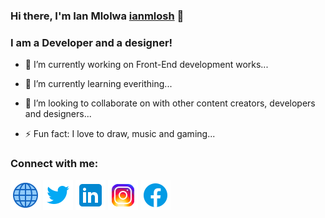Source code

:### Hi there, I'm Ian Mlolwa [ianmlosh](https://my-portfolio-ian.netlify.app) 👋

### I am a Developer and a designer!

- 🔭 I’m currently working on Front-End development works...

- 🌱 I’m currently learning everithing...

- 👯 I’m looking to collaborate on with other content creators, developers and designers...
<!--
- 🤔 I’m looking for help with ...
- 💬 Ask me about ...
- 📫 How to reach me: ...
- 😄 Pronouns: ...
  -->
- ⚡ Fun fact: I love to draw, music and gaming...

### Connect with me:

[<img src="images/globe-icon.png" />](https://my-portfolio-ian.netlify.app)
[<img src="images/twitter-icon.png"/>](https://twitter.com/ianmlolwa)
[<img src="images/linkedin-icon.png"/>](https://www.linkedin.com/in/ian-mlolwa-b18195215/)
[<img src="images/instagram-icon.png"/>](https://www.instagram.com/ianmlolwa/)
[<img src="images/facebook-icon.png"/>](https://www.facebook.com/ian.mwamburi)
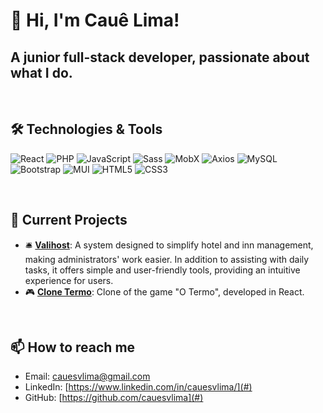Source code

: # 👋 Hi, I'm Cauê Lima!
## A junior full-stack developer, passionate about what I do.

<br>


## 🛠️ Technologies & Tools

![React](https://img.shields.io/badge/React-20232A?style=for-the-badge&logo=react&logoColor=61DAFB)
![PHP](https://img.shields.io/badge/PHP-777BB4?style=for-the-badge&logo=php&logoColor=white)
![JavaScript](https://img.shields.io/badge/JavaScript-F7DF1E?style=for-the-badge&logo=javascript&logoColor=black)
![Sass](https://img.shields.io/badge/Sass-CC6699?style=for-the-badge&logo=sass&logoColor=white)
![MobX](https://img.shields.io/badge/MobX-FF9955?style=for-the-badge&logo=mobx&logoColor=white)
![Axios](https://img.shields.io/badge/Axios-5A29E4?style=for-the-badge&logo=axios&logoColor=white)
![MySQL](https://img.shields.io/badge/MySQL-4479A1?style=for-the-badge&logo=mysql&logoColor=white)
![Bootstrap](https://img.shields.io/badge/Bootstrap-7952B3?style=for-the-badge&logo=bootstrap&logoColor=white)
![MUI](https://img.shields.io/badge/MUI-007FFF?style=for-the-badge&logo=mui&logoColor=white)
![HTML5](https://img.shields.io/badge/HTML5-E34F26?style=for-the-badge&logo=html5&logoColor=white)
![CSS3](https://img.shields.io/badge/CSS3-1572B6?style=for-the-badge&logo=css3&logoColor=white)

<br>


## 🔭 Current Projects

- 🛎 **[Valihost](https://valihost.com.br/)**: A system designed to simplify hotel and inn management, making administrators' work easier. In addition to assisting with daily tasks, it offers simple and user-friendly tools, providing an intuitive experience for users.
- 🎮 **[Clone Termo](https://cauesvlima.github.io/clone-Termo/)**: Clone of the game "O Termo", developed in React.


<br>

## 📫 How to reach me

- Email: cauesvlima@gmail.com
- LinkedIn: [https://www.linkedin.com/in/cauesvlima/](#)
- GitHub: [https://github.com/cauesvlima](#)


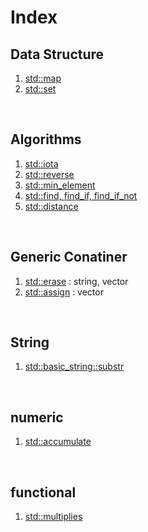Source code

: # Index
## Data Structure
1. [std::map](std_map.md)
2. [std::set](std_set.md)

<br>

## Algorithms
1. [std::iota](std_iota.md)
2. [std::reverse](std_reverse.md)
3. [std::min_element](std_min_element.md)
4. [std::find, find_if, find_if_not](std_find.md)
5. [std::distance](std_distance.md)

<br>

## Generic Conatiner
1. [std::erase](std_erase.md) : string, vector
2. [std::assign](std_assign.md) : vector

<br>

## String
1. [std::basic_string::substr](std_string_substr.md)

<br>

## numeric
1. [std::accumulate](std_accumulate.md)

<br>

## functional
1. [std::multiplies](std_multiplies.md)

Work item
The entries above need an exact copy without their pictures.

Reply to the exercise
Source code

:### Hi there, I'm Ian Mlolwa [ianmlosh](https://my-portfolio-ian.netlify.app) 👋

### I am a Developer and a designer!

- 🔭 I’m currently working on Front-End development works...

- 🌱 I’m currently learning everithing...

- 👯 I’m looking to collaborate on with other content creators, developers and designers...
<!--
- 🤔 I’m looking for help with ...
- 💬 Ask me about ...
- 📫 How to reach me: ...
- 😄 Pronouns: ...
  -->
- ⚡ Fun fact: I love to draw, music and gaming...

### Connect with me:

[<img src="images/globe-icon.png" />](https://my-portfolio-ian.netlify.app)
[<img src="images/twitter-icon.png"/>](https://twitter.com/ianmlolwa)
[<img src="images/linkedin-icon.png"/>](https://www.linkedin.com/in/ian-mlolwa-b18195215/)
[<img src="images/instagram-icon.png"/>](https://www.instagram.com/ianmlolwa/)
[<img src="images/facebook-icon.png"/>](https://www.facebook.com/ian.mwamburi)
Source code

: # 👋 Hi, I'm Cauê Lima!
## A junior full-stack developer, passionate about what I do.

<br>


## 🛠️ Technologies & Tools

![React](https://img.shields.io/badge/React-20232A?style=for-the-badge&logo=react&logoColor=61DAFB)
![PHP](https://img.shields.io/badge/PHP-777BB4?style=for-the-badge&logo=php&logoColor=white)
![JavaScript](https://img.shields.io/badge/JavaScript-F7DF1E?style=for-the-badge&logo=javascript&logoColor=black)
![Sass](https://img.shields.io/badge/Sass-CC6699?style=for-the-badge&logo=sass&logoColor=white)
![MobX](https://img.shields.io/badge/MobX-FF9955?style=for-the-badge&logo=mobx&logoColor=white)
![Axios](https://img.shields.io/badge/Axios-5A29E4?style=for-the-badge&logo=axios&logoColor=white)
![MySQL](https://img.shields.io/badge/MySQL-4479A1?style=for-the-badge&logo=mysql&logoColor=white)
![Bootstrap](https://img.shields.io/badge/Bootstrap-7952B3?style=for-the-badge&logo=bootstrap&logoColor=white)
![MUI](https://img.shields.io/badge/MUI-007FFF?style=for-the-badge&logo=mui&logoColor=white)
![HTML5](https://img.shields.io/badge/HTML5-E34F26?style=for-the-badge&logo=html5&logoColor=white)
![CSS3](https://img.shields.io/badge/CSS3-1572B6?style=for-the-badge&logo=css3&logoColor=white)

<br>


## 🔭 Current Projects

- 🛎 **[Valihost](https://valihost.com.br/)**: A system designed to simplify hotel and inn management, making administrators' work easier. In addition to assisting with daily tasks, it offers simple and user-friendly tools, providing an intuitive experience for users.
- 🎮 **[Clone Termo](https://cauesvlima.github.io/clone-Termo/)**: Clone of the game "O Termo", developed in React.


<br>

## 📫 How to reach me

- Email: cauesvlima@gmail.com
- LinkedIn: [https://www.linkedin.com/in/cauesvlima/](#)
- GitHub: [https://github.com/cauesvlima](#)


Source code

: # Index
## Data Structure
1. [std::map](std_map.md)
2. [std::set](std_set.md)

<br>

## Algorithms
1. [std::iota](std_iota.md)
2. [std::reverse](std_reverse.md)
3. [std::min_element](std_min_element.md)
4. [std::find, find_if, find_if_not](std_find.md)
5. [std::distance](std_distance.md)

<br>

## Generic Conatiner
1. [std::erase](std_erase.md) : string, vector
2. [std::assign](std_assign.md) : vector

<br>

## String
1. [std::basic_string::substr](std_string_substr.md)

<br>

## numeric
1. [std::accumulate](std_accumulate.md)

<br>

## functional
1. [std::multiplies](std_multiplies.md)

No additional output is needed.